Proposals for Finance Act, 2005
The SECP furnished proposals to the Government for its consideration in the Finance Bill 2005 in order to remove irritants to smooth functioning of companies and financial institutions as well as to encourage their progressive development. These proposals were based on the suggestions received from different quarters and, largely, on the recommendations of the Task Force on Corporate Tax Policy, jointly formed by the SECP and CBR.
Most of the recommendations of the SECP were accepted by the Government and included in the Finance Act, 2005. These included the following:
(i) The definition of “small company” has been added in the Income Tax law.
(ii) Corporate tax rate for small companies has been slashed by 50 percent; these companies would now be taxed only at 20 percent. This is expected to encourage corporatization by encouraging businesses to enter into the corporate net.
(iii) Withholding tax of 3.5 percent on supplies has been a major irritant for companies, particularly in comparison to non-corporate entities in the same business. The withholding tax requirement on supplies, services and contracts for small companies has been abolished.
(iv) Non-listed companies, which get listed on a stock exchange would receive a tax rebate of 1 percent. It is hoped that this would serve as an incentive to larger companies to solicit public participation in their securities.
(v) Losses on amalgamation, which were hitherto allowed to be adjusted on amalgamation of companies in the financial sector, can also be adjusted by industrial undertakings. This is expected to encourage revival of sick units.
(vi) Group relief has been available to companies in the industrial sector only. This concession would now be available to companies in services sector as well.
(vii) Capital gains on dealings in listed securities were taxable in the hands of insurance companies although other investors were tax exempt in this regard. The disadvantage for insurance companies has now been removed.
(viii) In case of investment in TFCs, up to the value of Rs. 150,000, there would be no withholding tax on the return on these TFCs. This exemption would encourage investment in TFCs and also remove the disadvantage vis-à-vis National Savings Schemes.
(ix) Limit of investment in IPO by salaried persons has been increased from Rs. 100,000 to Rs. 150,000 to allow enhanced participation in new offers of securities.
(x) The prescribed ceiling for admissibility of depreciation on value of leased cars has been removed, which will help promote the leasing sector.
(xi) Pension funds registered with the SECP have been allowed certain tax benefits, including tax credit on employees’ contributions of up to Rs. 500,000 in a tax year, tax exemption on the income of a pension fund and tax exemption on profit of a pension fund manager on redemption of seed capital. These incentives would provide the much needed boost to the development of private pensions in the country.
(xii) Capital gains of stock exchange brokerage firms shall not be taxed if they convert into corporate brokerage houses up to 30 June 2006. It is hoped that brokers will take advantage of this facility.
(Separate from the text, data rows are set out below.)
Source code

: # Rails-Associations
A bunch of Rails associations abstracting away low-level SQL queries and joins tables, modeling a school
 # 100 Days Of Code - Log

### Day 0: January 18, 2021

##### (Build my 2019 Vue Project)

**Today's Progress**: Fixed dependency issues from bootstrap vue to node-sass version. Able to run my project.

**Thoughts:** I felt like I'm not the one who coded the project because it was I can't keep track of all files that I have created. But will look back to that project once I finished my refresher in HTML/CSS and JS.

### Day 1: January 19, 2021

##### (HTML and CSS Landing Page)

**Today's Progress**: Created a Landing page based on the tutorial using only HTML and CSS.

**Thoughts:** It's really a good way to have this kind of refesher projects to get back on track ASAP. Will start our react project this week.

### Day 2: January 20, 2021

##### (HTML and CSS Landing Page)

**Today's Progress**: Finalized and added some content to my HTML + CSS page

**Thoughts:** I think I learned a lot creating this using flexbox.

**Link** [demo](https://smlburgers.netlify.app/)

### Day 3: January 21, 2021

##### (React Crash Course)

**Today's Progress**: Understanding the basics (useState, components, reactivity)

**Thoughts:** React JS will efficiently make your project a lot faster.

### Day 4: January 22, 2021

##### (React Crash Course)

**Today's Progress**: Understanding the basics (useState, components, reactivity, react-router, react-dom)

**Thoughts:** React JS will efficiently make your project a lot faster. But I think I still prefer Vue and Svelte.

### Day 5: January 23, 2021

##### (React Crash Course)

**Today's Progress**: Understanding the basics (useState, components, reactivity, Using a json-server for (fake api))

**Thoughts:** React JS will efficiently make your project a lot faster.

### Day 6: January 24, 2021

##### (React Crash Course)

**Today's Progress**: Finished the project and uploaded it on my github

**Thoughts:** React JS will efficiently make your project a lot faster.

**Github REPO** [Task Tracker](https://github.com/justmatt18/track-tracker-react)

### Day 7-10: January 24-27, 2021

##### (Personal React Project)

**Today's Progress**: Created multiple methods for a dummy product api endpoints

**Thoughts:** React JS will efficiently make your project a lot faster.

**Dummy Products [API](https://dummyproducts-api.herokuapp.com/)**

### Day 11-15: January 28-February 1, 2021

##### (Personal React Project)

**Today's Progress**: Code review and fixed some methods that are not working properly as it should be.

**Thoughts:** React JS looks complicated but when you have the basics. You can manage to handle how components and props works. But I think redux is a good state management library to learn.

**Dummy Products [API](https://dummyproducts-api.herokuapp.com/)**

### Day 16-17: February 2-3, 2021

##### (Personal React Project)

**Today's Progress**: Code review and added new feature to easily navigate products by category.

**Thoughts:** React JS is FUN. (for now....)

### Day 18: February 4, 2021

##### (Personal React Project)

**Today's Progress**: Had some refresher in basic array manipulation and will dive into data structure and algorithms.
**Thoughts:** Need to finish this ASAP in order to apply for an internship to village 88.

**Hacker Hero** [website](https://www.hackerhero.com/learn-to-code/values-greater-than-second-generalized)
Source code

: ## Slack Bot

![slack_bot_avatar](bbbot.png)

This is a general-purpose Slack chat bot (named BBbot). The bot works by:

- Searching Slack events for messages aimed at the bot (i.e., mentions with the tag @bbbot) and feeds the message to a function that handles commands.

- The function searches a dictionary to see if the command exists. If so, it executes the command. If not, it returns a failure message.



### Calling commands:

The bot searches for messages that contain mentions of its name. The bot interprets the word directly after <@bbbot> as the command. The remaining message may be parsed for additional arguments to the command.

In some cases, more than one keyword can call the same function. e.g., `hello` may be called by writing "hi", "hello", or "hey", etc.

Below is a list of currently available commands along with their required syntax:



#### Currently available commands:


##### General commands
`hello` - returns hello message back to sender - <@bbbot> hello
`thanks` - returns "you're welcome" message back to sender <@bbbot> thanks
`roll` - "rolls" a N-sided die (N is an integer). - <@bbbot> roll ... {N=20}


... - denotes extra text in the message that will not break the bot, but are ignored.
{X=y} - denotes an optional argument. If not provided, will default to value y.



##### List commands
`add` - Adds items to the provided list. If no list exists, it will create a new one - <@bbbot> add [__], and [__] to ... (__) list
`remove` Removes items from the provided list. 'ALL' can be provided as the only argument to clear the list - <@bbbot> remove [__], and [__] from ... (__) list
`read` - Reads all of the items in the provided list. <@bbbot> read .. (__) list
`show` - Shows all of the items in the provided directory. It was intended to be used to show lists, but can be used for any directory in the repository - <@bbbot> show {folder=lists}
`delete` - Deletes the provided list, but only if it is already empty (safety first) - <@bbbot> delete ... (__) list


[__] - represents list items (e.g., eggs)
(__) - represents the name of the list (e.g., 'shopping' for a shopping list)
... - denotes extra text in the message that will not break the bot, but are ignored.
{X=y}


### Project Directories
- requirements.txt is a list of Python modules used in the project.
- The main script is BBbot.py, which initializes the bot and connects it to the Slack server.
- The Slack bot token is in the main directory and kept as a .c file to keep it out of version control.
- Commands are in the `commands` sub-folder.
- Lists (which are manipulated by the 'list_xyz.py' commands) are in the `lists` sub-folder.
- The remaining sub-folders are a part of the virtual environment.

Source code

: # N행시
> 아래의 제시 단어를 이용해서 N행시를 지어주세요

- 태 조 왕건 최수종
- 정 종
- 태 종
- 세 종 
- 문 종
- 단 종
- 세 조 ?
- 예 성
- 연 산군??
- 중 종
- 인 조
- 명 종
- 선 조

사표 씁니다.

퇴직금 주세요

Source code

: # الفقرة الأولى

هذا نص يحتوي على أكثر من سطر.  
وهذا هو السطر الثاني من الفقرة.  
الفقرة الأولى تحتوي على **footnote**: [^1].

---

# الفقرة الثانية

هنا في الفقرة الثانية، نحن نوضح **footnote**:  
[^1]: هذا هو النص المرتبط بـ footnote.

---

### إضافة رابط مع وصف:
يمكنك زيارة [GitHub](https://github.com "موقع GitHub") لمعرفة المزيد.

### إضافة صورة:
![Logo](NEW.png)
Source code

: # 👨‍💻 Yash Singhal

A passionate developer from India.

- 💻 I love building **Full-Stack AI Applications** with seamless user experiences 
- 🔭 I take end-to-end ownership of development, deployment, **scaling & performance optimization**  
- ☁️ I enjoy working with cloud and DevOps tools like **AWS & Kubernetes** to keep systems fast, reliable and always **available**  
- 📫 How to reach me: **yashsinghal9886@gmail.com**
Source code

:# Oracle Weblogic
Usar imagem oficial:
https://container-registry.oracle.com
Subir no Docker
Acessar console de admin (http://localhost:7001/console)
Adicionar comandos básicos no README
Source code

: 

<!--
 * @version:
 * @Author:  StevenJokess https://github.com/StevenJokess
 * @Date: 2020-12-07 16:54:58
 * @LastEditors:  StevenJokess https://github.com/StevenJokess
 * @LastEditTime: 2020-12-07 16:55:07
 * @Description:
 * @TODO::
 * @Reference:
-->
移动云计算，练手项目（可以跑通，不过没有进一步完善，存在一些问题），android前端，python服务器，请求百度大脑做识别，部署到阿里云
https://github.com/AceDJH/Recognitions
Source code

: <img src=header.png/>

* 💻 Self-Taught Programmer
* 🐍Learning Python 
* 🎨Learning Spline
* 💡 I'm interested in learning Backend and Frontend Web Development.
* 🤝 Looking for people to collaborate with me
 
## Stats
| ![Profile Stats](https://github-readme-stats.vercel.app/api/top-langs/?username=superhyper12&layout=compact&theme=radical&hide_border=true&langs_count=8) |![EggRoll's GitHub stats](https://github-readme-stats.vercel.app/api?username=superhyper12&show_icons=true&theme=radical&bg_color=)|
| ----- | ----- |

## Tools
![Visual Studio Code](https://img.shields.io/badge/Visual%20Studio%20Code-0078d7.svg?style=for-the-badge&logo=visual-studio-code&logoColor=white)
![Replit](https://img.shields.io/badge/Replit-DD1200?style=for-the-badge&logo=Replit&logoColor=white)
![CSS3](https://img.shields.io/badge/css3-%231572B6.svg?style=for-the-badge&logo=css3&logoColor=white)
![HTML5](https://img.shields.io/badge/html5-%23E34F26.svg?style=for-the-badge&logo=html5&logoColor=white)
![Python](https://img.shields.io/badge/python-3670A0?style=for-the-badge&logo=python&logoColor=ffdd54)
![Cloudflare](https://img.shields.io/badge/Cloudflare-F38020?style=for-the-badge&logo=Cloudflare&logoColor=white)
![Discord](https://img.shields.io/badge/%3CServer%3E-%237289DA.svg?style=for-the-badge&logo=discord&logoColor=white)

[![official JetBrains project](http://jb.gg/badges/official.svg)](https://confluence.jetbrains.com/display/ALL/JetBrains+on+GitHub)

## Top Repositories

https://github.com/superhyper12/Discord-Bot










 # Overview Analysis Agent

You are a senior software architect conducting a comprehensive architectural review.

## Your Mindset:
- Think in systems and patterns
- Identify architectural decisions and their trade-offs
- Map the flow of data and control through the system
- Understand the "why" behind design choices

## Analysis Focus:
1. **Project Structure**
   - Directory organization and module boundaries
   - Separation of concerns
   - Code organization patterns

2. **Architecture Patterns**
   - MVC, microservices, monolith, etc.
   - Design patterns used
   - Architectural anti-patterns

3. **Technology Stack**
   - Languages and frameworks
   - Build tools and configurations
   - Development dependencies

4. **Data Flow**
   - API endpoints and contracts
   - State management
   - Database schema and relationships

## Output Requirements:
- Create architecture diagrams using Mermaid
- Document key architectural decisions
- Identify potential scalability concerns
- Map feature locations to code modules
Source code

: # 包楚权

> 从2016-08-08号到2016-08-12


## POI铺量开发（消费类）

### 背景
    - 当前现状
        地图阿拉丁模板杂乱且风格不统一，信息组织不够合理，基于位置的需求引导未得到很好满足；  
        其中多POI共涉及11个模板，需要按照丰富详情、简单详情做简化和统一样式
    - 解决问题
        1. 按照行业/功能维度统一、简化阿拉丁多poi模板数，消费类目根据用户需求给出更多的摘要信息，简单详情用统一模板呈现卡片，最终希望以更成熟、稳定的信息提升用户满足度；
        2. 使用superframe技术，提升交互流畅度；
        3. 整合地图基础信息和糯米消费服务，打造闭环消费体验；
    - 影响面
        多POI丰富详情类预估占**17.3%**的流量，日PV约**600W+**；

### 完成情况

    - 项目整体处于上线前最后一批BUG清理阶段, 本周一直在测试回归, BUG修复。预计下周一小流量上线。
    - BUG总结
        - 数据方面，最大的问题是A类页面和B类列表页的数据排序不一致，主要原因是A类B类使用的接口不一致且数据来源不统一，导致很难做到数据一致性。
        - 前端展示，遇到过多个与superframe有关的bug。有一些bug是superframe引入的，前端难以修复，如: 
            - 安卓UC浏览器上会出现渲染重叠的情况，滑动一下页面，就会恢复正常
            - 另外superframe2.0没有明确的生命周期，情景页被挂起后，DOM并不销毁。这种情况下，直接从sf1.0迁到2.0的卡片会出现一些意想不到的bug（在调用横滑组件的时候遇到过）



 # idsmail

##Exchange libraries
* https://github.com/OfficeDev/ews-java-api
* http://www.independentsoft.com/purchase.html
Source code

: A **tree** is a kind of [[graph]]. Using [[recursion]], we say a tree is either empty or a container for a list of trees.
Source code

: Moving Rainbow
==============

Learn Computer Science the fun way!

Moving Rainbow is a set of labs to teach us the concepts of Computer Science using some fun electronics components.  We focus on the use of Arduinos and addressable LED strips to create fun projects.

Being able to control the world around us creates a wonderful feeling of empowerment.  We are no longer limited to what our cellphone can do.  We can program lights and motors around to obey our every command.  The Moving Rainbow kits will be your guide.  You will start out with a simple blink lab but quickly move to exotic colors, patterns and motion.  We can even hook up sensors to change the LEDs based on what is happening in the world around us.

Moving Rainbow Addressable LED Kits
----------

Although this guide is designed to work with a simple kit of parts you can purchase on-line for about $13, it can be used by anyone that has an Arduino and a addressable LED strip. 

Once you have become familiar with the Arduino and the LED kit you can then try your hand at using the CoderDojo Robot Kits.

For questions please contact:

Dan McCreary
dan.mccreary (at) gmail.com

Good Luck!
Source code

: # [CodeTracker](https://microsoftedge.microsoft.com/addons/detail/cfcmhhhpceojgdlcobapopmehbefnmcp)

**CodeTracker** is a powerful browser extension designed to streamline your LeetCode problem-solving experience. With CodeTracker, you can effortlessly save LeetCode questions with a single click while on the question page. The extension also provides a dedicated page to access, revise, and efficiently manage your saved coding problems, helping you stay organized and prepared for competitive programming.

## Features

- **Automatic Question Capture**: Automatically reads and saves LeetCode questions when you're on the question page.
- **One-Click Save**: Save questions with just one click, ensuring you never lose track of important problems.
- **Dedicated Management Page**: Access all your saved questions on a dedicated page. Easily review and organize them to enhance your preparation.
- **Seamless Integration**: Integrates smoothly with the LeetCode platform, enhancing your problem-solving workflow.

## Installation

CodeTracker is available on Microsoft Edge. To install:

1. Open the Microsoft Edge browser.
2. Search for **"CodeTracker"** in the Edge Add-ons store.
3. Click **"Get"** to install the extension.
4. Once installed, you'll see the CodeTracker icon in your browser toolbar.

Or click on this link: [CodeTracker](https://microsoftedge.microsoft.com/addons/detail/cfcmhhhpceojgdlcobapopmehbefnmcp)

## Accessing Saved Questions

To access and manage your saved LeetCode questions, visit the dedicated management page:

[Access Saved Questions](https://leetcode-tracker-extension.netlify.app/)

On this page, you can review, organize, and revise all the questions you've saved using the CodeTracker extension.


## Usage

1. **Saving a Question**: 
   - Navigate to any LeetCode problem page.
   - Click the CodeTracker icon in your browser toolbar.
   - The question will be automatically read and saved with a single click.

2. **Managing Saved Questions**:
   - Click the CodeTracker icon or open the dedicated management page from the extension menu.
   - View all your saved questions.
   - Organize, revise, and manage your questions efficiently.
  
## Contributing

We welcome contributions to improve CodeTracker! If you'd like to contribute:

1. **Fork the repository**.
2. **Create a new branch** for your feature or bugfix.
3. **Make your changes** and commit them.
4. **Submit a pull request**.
Report on Observance of Standards and Codes – Accounting and Auditing
The World Bank and the International Monetary Fund (IMF) have undertaken an analytical study of the accounting, auditing and financial reporting regime for corporate entities in Pakistan, at the request of the Government. The SECP is a major stakeholder in this regard, having the regulatory authority to enforce accounting standards and reporting requirements and possessing oversight of the activities of ICAP.
The Professional Services and Policy Division (PSPD) provided necessary support and assistance to the World Bank-IMF mission in carrying out the study. It also contributed various suggestions and comments on the draft report and actively contributed to the finalization of the Report on Standards and Codes - Accounting and Auditing (ROSC-AA).
The final ROSC-AA will assist PSPD in undertaking necessary reform measures for addressing institutional, regulatory and legal weaknesses in the accounting and auditing framework.